Task brief -
Show every line from the data below that includes "other".
··········
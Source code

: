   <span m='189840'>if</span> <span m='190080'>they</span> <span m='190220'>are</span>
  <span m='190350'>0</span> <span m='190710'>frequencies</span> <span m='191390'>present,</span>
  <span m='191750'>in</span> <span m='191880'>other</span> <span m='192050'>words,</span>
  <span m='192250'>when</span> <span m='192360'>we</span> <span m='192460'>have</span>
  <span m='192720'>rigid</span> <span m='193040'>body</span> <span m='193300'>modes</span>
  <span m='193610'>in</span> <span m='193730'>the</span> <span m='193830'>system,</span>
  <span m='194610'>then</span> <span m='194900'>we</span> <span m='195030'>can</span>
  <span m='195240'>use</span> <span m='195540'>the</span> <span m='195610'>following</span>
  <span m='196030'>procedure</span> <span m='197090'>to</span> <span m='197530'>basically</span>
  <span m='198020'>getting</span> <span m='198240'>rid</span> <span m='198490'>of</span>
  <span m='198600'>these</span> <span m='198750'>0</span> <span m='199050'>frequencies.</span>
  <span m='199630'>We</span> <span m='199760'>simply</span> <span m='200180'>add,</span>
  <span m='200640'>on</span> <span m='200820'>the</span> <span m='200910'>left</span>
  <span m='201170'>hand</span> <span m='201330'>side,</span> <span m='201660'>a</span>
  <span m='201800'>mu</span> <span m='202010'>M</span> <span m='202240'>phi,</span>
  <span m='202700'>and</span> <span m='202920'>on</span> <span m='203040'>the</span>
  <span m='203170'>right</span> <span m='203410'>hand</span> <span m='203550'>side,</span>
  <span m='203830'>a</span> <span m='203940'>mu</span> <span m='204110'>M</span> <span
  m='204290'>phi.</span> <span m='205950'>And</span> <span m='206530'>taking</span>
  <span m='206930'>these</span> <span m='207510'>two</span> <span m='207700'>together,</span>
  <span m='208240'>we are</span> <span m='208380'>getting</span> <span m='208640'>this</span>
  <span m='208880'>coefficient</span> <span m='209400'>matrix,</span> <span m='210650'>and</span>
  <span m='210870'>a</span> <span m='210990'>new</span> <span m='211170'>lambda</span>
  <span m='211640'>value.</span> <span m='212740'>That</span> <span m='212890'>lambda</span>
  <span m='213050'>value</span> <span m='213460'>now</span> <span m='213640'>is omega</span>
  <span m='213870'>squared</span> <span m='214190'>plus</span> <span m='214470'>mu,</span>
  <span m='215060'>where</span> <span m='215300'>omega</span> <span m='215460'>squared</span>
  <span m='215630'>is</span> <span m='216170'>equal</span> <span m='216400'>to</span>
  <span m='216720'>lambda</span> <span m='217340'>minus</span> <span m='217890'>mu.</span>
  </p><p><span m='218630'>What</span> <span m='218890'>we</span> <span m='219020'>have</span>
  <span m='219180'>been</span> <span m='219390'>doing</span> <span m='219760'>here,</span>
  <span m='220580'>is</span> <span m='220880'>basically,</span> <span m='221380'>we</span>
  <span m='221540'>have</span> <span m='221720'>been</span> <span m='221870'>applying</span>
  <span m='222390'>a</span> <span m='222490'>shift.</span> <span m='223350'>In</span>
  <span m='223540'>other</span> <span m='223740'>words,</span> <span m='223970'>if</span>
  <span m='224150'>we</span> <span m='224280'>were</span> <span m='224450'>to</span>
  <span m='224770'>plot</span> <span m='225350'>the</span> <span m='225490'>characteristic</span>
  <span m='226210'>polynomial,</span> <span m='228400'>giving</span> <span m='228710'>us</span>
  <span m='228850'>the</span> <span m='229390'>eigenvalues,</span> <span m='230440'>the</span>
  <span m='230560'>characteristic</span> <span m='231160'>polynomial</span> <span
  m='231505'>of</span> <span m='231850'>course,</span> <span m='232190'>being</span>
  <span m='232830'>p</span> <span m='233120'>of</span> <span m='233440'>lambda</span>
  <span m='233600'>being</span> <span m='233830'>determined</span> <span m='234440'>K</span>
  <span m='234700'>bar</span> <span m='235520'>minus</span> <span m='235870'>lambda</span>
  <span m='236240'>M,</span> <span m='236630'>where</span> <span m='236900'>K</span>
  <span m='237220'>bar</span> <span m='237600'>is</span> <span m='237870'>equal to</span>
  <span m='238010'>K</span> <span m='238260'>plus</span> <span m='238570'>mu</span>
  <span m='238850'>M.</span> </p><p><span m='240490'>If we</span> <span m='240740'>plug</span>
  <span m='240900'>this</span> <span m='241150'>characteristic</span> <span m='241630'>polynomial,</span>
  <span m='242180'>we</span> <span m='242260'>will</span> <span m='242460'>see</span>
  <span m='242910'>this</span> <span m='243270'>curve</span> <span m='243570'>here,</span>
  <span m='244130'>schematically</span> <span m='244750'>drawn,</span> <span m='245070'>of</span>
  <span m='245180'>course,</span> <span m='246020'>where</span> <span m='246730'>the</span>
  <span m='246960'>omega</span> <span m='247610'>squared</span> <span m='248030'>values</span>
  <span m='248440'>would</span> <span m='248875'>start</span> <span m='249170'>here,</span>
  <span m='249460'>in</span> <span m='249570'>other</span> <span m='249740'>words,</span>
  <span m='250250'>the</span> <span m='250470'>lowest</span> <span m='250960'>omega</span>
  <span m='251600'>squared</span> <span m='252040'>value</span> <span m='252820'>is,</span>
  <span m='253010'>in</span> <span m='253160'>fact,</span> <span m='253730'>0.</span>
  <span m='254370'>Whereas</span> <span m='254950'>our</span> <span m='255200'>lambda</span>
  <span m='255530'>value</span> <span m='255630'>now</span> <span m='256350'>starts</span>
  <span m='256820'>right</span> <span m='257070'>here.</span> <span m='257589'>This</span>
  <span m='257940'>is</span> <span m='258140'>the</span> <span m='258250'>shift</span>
··········
Final answer -
  <span m='191750'>in</span> <span m='191880'>other</span> <span m='192050'>words,</span>
  <span m='223540'>other</span> <span m='223740'>words,</span> <span m='223970'>if</span>
  <span m='249460'>in</span> <span m='249570'>other</span> <span m='249740'>words,</span>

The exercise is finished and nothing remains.